Phillip J. Eby wrote:
> At 08:23 PM 7/8/2007 +0300, Paul Pogonyshev wrote:
> >I would like to propose an optimization (I think so, anyway) for the
> >way attributes are looked up.  [...]
> 
> [...]
>
> Again, though, this has already been proposed, and I believe there's 
> a patch awaiting review for inclusion in 2.6 (and presumably 3.0).

OK, good to know.  Of course it is better if done by someone familiar
with Python internals :)  After proposing this I decided it wasn't
worthwile, since it would require cache revalidation after any
assignment to a new class attribute.  But supposedly I just have
incorrect picture of what is often in Python :)

Paul
___
Python-Dev mailing list
Python-Dev@python.org
http://mail.python.org/mailman/listinfo/python-dev
Unsubscribe: 
http://mail.python.org/mailman/options/python-dev/archive%40mail-archive.com


Re: [Python-Dev] proposed attribute lookup optimization

2007-07-08 Thread Phillip J. Eby
At 08:23 PM 7/8/2007 +0300, Paul Pogonyshev wrote:
>I would like to propose an optimization (I think so, anyway) for the
>way attributes are looked up.  Currently, it is done like this:
>
> return value of attribute in instance.__dict__ if present
> for type in instance.__class__.__mro__:
> return value of attribute in type.__dict__ if present
> raise AttributeError

Actually, it is only done like that for "classic" classes.  New-style 
classes actually work more like this:

 descriptor = None
 for t in type(ob).__mro__:
 if attribute in t.__dict__:
 descriptor = t.__dict__[attribute]
 if hasattr(descriptor, '__set__'):
 return descriptor.__get__(ob, type(ob))
 break

 if attribute in ob.__dict__: return ob.__dict__[attribute]
 if descriptor is not None: return descriptor.__get__(ob, type(ob))
 if hasattr(type(ob),'__getattr__'): return ob.__getattr__(attribute)
 raise AttributeError


>I propose adding to each type a C-implementation-private dictionary
>of attribute-name => type-in-which-defined.  Then, it will not be
>necessary to traverse __mro__ on each attribute lookup for names
>which are present in this lookup dictionary.

Sounds good to me...  but it's just as simple to store the 
descriptors directly, rather than the type that defines the 
descriptor.  Might as well cut out the middleman.

I believe that someone proposed this already, with a patch, in fact...


>This optimization will not have any effect for attributes defined
>on instance.

It will for new-style classes, actually -- and a significant one if 
the inheritance  hierarchy is deep and doesn't contain a default 
value for the attribute.


>   It will, however, for type attributes, most notably
>for methods.

Yep.  It'll also speed up access to inherited slots.

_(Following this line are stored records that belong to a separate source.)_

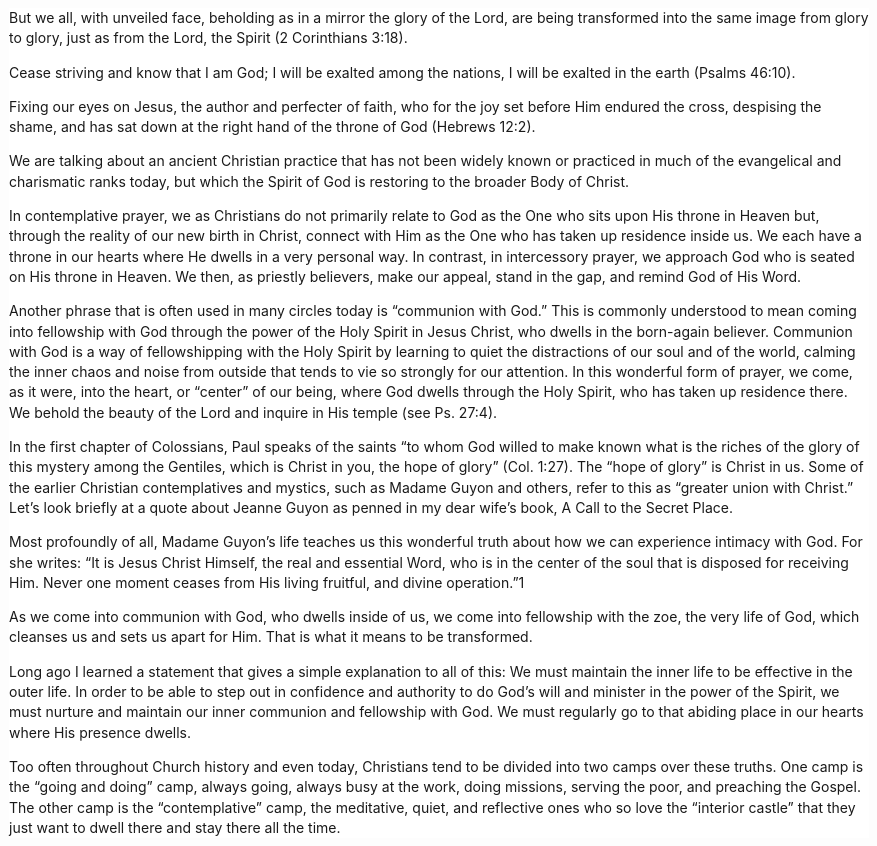 But we all, with unveiled face, beholding as in a mirror the glory of the Lord, are being transformed into the same image from glory to glory, just as from the Lord, the Spirit (2 Corinthians 3:18).

Cease striving and know that I am God; I will be exalted among the nations, I will be exalted in the earth (Psalms 46:10).

Fixing our eyes on Jesus, the author and perfecter of faith, who for the joy set before Him endured the cross, despising the shame, and has sat down at the right hand of the throne of God (Hebrews 12:2).

We are talking about an ancient Christian practice that has not been widely known or practiced in much of the evangelical and charismatic ranks today, but which the Spirit of God is restoring to the broader Body of Christ.

In contemplative prayer, we as Christians do not primarily relate to God as the One who sits upon His throne in Heaven but, through the reality of our new birth in Christ, connect with Him as the One who has taken up residence inside us. We each have a throne in our hearts where He dwells in a very personal way. In contrast, in intercessory prayer, we approach God who is seated on His throne in Heaven. We then, as priestly believers, make our appeal, stand in the gap, and remind God of His Word.

Another phrase that is often used in many circles today is “communion with God.” This is commonly understood to mean coming into fellowship with God through the power of the Holy Spirit in Jesus Christ, who dwells in the born-again believer. Communion with God is a way of fellowshipping with the Holy Spirit by learning to quiet the distractions of our soul and of the world, calming the inner chaos and noise from outside that tends to vie so strongly for our attention. In this wonderful form of prayer, we come, as it were, into the heart, or “center” of our being, where God dwells through the Holy Spirit, who has taken up residence there. We behold the beauty of the Lord and inquire in His temple (see Ps. 27:4).

In the first chapter of Colossians, Paul speaks of the saints “to whom God willed to make known what is the riches of the glory of this mystery among the Gentiles, which is Christ in you, the hope of glory” (Col. 1:27). The “hope of glory” is Christ in us. Some of the earlier Christian contemplatives and mystics, such as Madame Guyon and others, refer to this as “greater union with Christ.” Let’s look briefly at a quote about Jeanne Guyon as penned in my dear wife’s book, A Call to the Secret Place.

Most profoundly of all, Madame Guyon’s life teaches us this wonderful truth about how we can experience intimacy with God. For she writes: “It is Jesus Christ Himself, the real and essential Word, who is in the center of the soul that is disposed for receiving Him. Never one moment ceases from His living fruitful, and divine operation.”1

As we come into communion with God, who dwells inside of us, we come into fellowship with the zoe, the very life of God, which cleanses us and sets us apart for Him. That is what it means to be transformed.

Long ago I learned a statement that gives a simple explanation to all of this: We must maintain the inner life to be effective in the outer life. In order to be able to step out in confidence and authority to do God’s will and minister in the power of the Spirit, we must nurture and maintain our inner communion and fellowship with God. We must regularly go to that abiding place in our hearts where His presence dwells.

Too often throughout Church history and even today, Christians tend to be divided into two camps over these truths. One camp is the “going and doing” camp, always going, always busy at the work, doing missions, serving the poor, and preaching the Gospel. The other camp is the “contemplative” camp, the meditative, quiet, and reflective ones who so love the “interior castle” that they just want to dwell there and stay there all the time.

>   It will most likely cause a slowdown for looking up
>attributes that are defined directly on self.__class__, not on any
>of its bases.

Not if it's a direct cache of descriptors; in that case it will have 
no effect on lookup time.


>One open question is what to do in case an attribute on a type is
>set or deleted.

New-style classes can handle this easily; they know their subclasses 
and you can't directly write to a new-style class' __dict__.  So when 
you set or delete an attribute on a type, it's possible to walk the 
subclasses and update their caches accordingly.  I believe Python 
already does this so that if you e.g. set 'sometype.__call__ = 
something', then all the subclasses' C-level tp_call slots get 
changed to match.  The same approach could be used for caching on 
new-style classes.

Again, though, this has already been proposed, and I believe there's 
a patch awaiting review for inclusion in 2.6 (and presumably 3.0).

___
Python-Dev mailing list
Python-Dev@python.org
http://mail.python.org/mailman/listinfo/python-dev
Unsubscribe: 
http://mail.python.org/mailman/options/python-dev/archive%40mail-archive.com


[Python-Dev] proposed attribute lookup optimization

2007-07-08 Thread Paul Pogonyshev
Hi,

I would like to propose an optimization (I think so, anyway) for the
way attributes are looked up.  Currently, it is done like this:

return value of attribute in instance.__dict__ if present
for type in instance.__class__.__mro__:
return value of attribute in type.__dict__ if present
raise AttributeError

I propose adding to each type a C-implementation-private dictionary
of attribute-name => type-in-which-defined.  Then, it will not be
necessary to traverse __mro__ on each attribute lookup for names
which are present in this lookup dictionary.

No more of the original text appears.